Collected data entries:
--- START ---

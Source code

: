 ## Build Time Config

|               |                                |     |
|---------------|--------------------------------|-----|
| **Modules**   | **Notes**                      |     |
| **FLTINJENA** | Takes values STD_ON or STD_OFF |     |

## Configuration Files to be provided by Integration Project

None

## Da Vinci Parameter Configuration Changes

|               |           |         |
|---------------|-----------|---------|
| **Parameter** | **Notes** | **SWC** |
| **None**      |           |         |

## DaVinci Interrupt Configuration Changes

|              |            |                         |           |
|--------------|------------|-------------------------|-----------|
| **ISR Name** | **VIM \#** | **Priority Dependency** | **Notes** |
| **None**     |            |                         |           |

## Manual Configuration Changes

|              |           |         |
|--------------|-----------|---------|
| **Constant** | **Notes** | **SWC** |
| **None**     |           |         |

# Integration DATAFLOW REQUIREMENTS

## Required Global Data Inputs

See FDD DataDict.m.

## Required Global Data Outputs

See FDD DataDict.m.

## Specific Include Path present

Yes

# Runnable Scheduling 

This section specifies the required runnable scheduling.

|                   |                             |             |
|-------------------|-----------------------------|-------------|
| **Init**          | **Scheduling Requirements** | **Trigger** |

--- END ---

Set down nothing but the lines from the one containing "## Required Global Data Outputs" through the final line above, exactly as written.

● **COMPLETED EXERCISE**
## Required Global Data Outputs

See FDD DataDict.m.

## Specific Include Path present

Yes

# Runnable Scheduling 

This section specifies the required runnable scheduling.

|                   |                             |             |
|-------------------|-----------------------------|-------------|
| **Init**          | **Scheduling Requirements** | **Trigger** |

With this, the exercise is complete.